[Collected data]
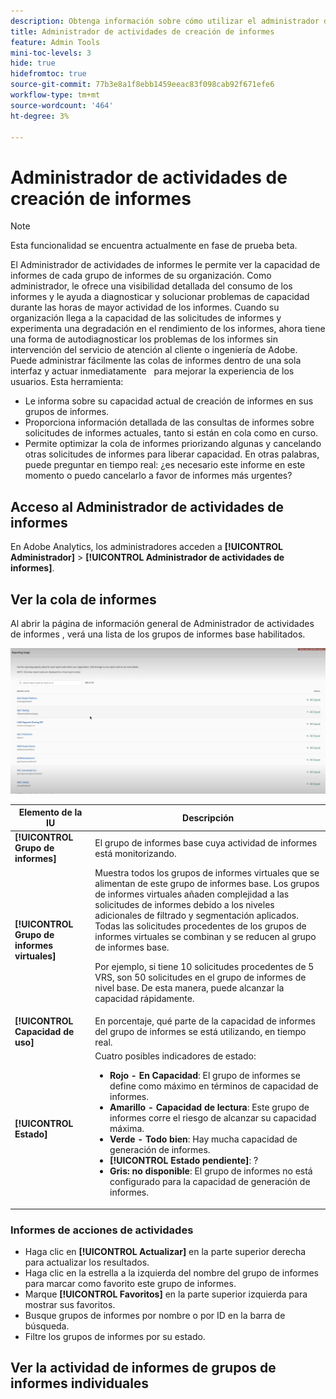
 ```yaml
---
description: Obtenga información sobre cómo utilizar el administrador de actividades de informes para diagnosticar y corregir problemas de capacidad durante las horas de mayor actividad en los informes.
title: Administrador de actividades de creación de informes
feature: Admin Tools
mini-toc-levels: 3
hide: true
hidefromtoc: true
source-git-commit: 77b3e8a1f8ebb1459eeac83f098cab92f671efe6
workflow-type: tm+mt
source-wordcount: '464'
ht-degree: 3%

---
```



# Administrador de actividades de creación de informes

>[!NOTE]
>
>Esta funcionalidad se encuentra actualmente en fase de prueba beta.

El Administrador de actividades de informes le permite ver la capacidad de informes de cada grupo de informes de su organización. Como administrador, le ofrece una visibilidad detallada del consumo de los informes y le ayuda a diagnosticar y solucionar problemas de capacidad durante las horas de mayor actividad de los informes. Cuando su organización llega a la capacidad de las solicitudes de informes y experimenta una degradación en el rendimiento de los informes, ahora tiene una forma de autodiagnosticar los problemas de los informes sin intervención del servicio de atención al cliente o ingeniería de Adobe. Puede administrar fácilmente las colas de informes dentro de una sola interfaz y actuar inmediatamente &#x200B; &#x200B; para mejorar la experiencia de los usuarios. Esta herramienta:

* Le informa sobre su capacidad actual de creación de informes en sus grupos de informes.
* Proporciona información detallada de las consultas de informes sobre solicitudes de informes actuales, tanto si están en cola como en curso.
* Permite optimizar la cola de informes priorizando algunas y cancelando otras solicitudes de informes para liberar capacidad. En otras palabras, puede preguntar en tiempo real: ¿es necesario este informe en este momento o puedo cancelarlo a favor de informes más urgentes?

## Acceso al Administrador de actividades de informes

En Adobe Analytics, los administradores acceden a **[!UICONTROL Administrador]** > **[!UICONTROL Administrador de actividades de informes]**.

## Ver la cola de informes

Al abrir la página de información general de Administrador de actividades de informes , verá una lista de los grupos de informes base habilitados.

![cola de informes](assets/reporting-activity1.png)

| Elemento de la IU | Descripción |
| --- | --- |
| **[!UICONTROL Grupo de informes]** | El grupo de informes base cuya actividad de informes está monitorizando. |
| **[!UICONTROL Grupo de informes virtuales]** | Muestra todos los grupos de informes virtuales que se alimentan de este grupo de informes base. Los grupos de informes virtuales añaden complejidad a las solicitudes de informes debido a los niveles adicionales de filtrado y segmentación aplicados. Todas las solicitudes procedentes de los grupos de informes virtuales se combinan y se reducen al grupo de informes base.<p>Por ejemplo, si tiene 10 solicitudes procedentes de 5 VRS, son 50 solicitudes en el grupo de informes de nivel base. De esta manera, puede alcanzar la capacidad rápidamente. |
| **[!UICONTROL Capacidad de uso]** | En porcentaje, qué parte de la capacidad de informes del grupo de informes se está utilizando, en tiempo real. |
| **[!UICONTROL Estado]** | Cuatro posibles indicadores de estado: <ul><li>**Rojo - En Capacidad**: El grupo de informes se define como máximo en términos de capacidad de informes.</li><li>**Amarillo - Capacidad de lectura**: Este grupo de informes corre el riesgo de alcanzar su capacidad máxima.</li><li>**Verde - Todo bien**: Hay mucha capacidad de generación de informes.</li><li>**[!UICONTROL Estado pendiente]**: ?</li><li>**Gris: no disponible**: El grupo de informes no está configurado para la capacidad de generación de informes.</li></ul> |

### Informes de acciones de actividades

* Haga clic en **[!UICONTROL Actualizar]** en la parte superior derecha para actualizar los resultados.
* Haga clic en la estrella a la izquierda del nombre del grupo de informes para marcar como favorito este grupo de informes.
* Marque **[!UICONTROL Favoritos]** en la parte superior izquierda para mostrar sus favoritos.
* Busque grupos de informes por nombre o por ID en la barra de búsqueda.
* Filtre los grupos de informes por su estado.

## Ver la actividad de informes de grupos de informes individuales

◆ **Task to complete**
Your answer should be the lines from the first record down to the line containing "de prueba beta.", restated exactly, with no pictures.

◆ **Answer for the task**
 ```yaml
---
description: Obtenga información sobre cómo utilizar el administrador de actividades de informes para diagnosticar y corregir problemas de capacidad durante las horas de mayor actividad en los informes.
title: Administrador de actividades de creación de informes
feature: Admin Tools
mini-toc-levels: 3
hide: true
hidefromtoc: true
source-git-commit: 77b3e8a1f8ebb1459eeac83f098cab92f671efe6
workflow-type: tm+mt
source-wordcount: '464'
ht-degree: 3%

---
```



# Administrador de actividades de creación de informes

>[!NOTE]
>
>Esta funcionalidad se encuentra actualmente en fase de prueba beta.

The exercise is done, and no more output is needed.